6月、ロシアの消費者物価指数(CPI)上昇率は3%を上回った。戦闘における「ロシア劣勢」との報道、民間軍事会社ワグネルの武装蜂起などをきっかけに、ルーブルが下落する場面も増えた。ロシア中央銀行は、自国通貨の下落によって輸入物価はさらに上昇し、インフレ懸念が高まる展開を懸念し、7月21日、予想外の大幅利上げに踏み切った。(多摩大学特別招聘教授 真壁昭夫)
ロシア中銀、事前予想を上回る利上げの理由
7月21日、ロシア中央銀行は、政策金利を1.00ポイント引き上げ8.50%にすると発表した。利上げ幅は、事前予想の0.50ポイントを上回った。ウクライナへの侵攻が始まった直後、2022年2月以来の利上げだ。ルーブル安が加速し物価上昇に歯止めがかからないため、中銀として大幅利上げに追い込まれたということだろう。
ルーブルの下落によって、ロシアの輸入物価は上昇している。足元、ロシアのインフレ上昇ペースは勢いづいた。
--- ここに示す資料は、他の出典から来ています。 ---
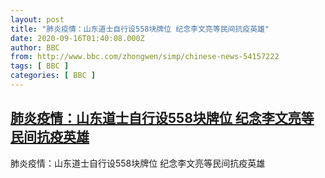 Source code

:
 ```yaml
---
layout: post
title: "肺炎疫情：山东道士自行设558块牌位 纪念李文亮等民间抗疫英雄"
date: 2020-09-16T01:40:08.000Z
author: BBC
from: http://www.bbc.com/zhongwen/simp/chinese-news-54157222
tags: [ BBC ]
categories: [ BBC ]
---
```

<!--1600220408000-->
[肺炎疫情：山东道士自行设558块牌位 纪念李文亮等民间抗疫英雄](http://www.bbc.com/zhongwen/simp/chinese-news-54157222)
------

<div>
肺炎疫情：山东道士自行设558块牌位 纪念李文亮等民间抗疫英雄
</div>
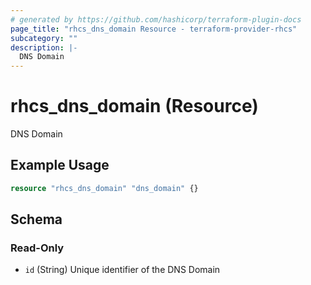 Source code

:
 ```yaml
---
# generated by https://github.com/hashicorp/terraform-plugin-docs
page_title: "rhcs_dns_domain Resource - terraform-provider-rhcs"
subcategory: ""
description: |-
  DNS Domain
---
```


# rhcs_dns_domain (Resource)

DNS Domain

## Example Usage

```terraform
resource "rhcs_dns_domain" "dns_domain" {}
```

<!-- schema generated by tfplugindocs -->
## Schema

### Read-Only

- `id` (String) Unique identifier of the DNS Domain
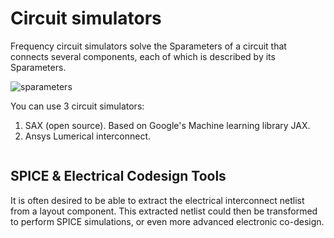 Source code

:# Circuit simulators

Frequency circuit simulators solve the Sparameters of a circuit that connects several components, each of which is described by its Sparameters.

![sparameters](https://i.imgur.com/RSOTDIN.png)

You can use 3 circuit simulators:

1. SAX (open source). Based on Google's Machine learning library JAX.
2. Ansys Lumerical interconnect.

```{tableofcontents}
```

## SPICE & Electrical Codesign Tools

It is often desired to be able to extract the electrical interconnect netlist from a layout component. This extracted netlist could then be transformed to perform SPICE simulations, or even more advanced electronic co-design.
これまでロシア中銀は、消費者心理の悪化や財政への悪影響を避けるため、できるだけ利上げをしない方針を取ってきた。今回は仕方なく、金利の大幅引き上げに踏み切ったとみられる。
ただ、すぐにルーブルの下落圧力が弱まるとは考えにくい。7月17日、ロシアは、黒海経由のウクライナ産小麦の輸出の合意措置を停止すると発表した。オデーサへの度々の攻撃も、国際世論の懸念を高めた。
今後、欧米諸国が経済、金融制裁を強化する可能性は高まるだろう。となると、ロシアからの資金流出も勢いづくはずだ。それに伴い、ロシアの輸入物価の上昇ペースは高まり、インフレリスクも増すことが想定される。ロシア中銀の政策余地は、次第に狭まっているとみられる。